----- SOURCE DATA -----
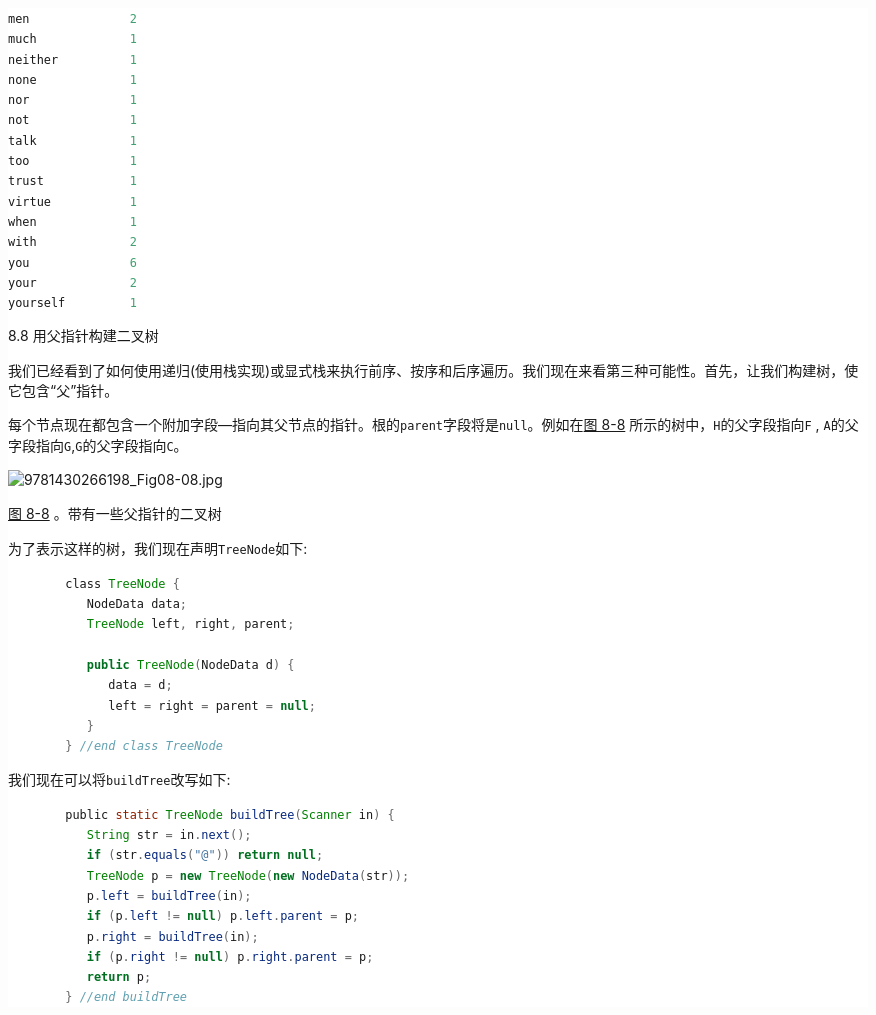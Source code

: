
 ```java
men              2
much             1
neither          1
none             1
nor              1
not              1
talk             1
too              1
trust            1
virtue           1
when             1
with             2
you              6
your             2
yourself         1
```

8.8 用父指针构建二叉树

我们已经看到了如何使用递归(使用栈实现)或显式栈来执行前序、按序和后序遍历。我们现在来看第三种可能性。首先，让我们构建树，使它包含“父”指针。

每个节点现在都包含一个附加字段—指向其父节点的指针。根的`parent`字段将是`null`。例如在[图 8-8](#Fig8) 所示的树中，`H`的父字段指向`F` , `A`的父字段指向`G`,`G`的父字段指向`C`。

![9781430266198_Fig08-08.jpg](images/9781430266198_Fig08-08.jpg)

[图 8-8](#_Fig8) 。带有一些父指针的二叉树

为了表示这样的树，我们现在声明`TreeNode`如下:

```java
        class TreeNode {
           NodeData data;
           TreeNode left, right, parent;

           public TreeNode(NodeData d) {
              data = d;
              left = right = parent = null;
           }
        } //end class TreeNode
```

我们现在可以将`buildTree`改写如下:

```java
        public static TreeNode buildTree(Scanner in) {
           String str = in.next();
           if (str.equals("@")) return null;
           TreeNode p = new TreeNode(new NodeData(str));
           p.left = buildTree(in);
           if (p.left != null) p.left.parent = p;
           p.right = buildTree(in);
           if (p.right != null) p.right.parent = p;
           return p;
        } //end buildTree
```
-----
> [TASK] In the entries above, find each line with the word "NodeData" and show it.

> [EXERCISE SOLUTION]
           NodeData data;
           public TreeNode(NodeData d) {
           TreeNode p = new TreeNode(new NodeData(str));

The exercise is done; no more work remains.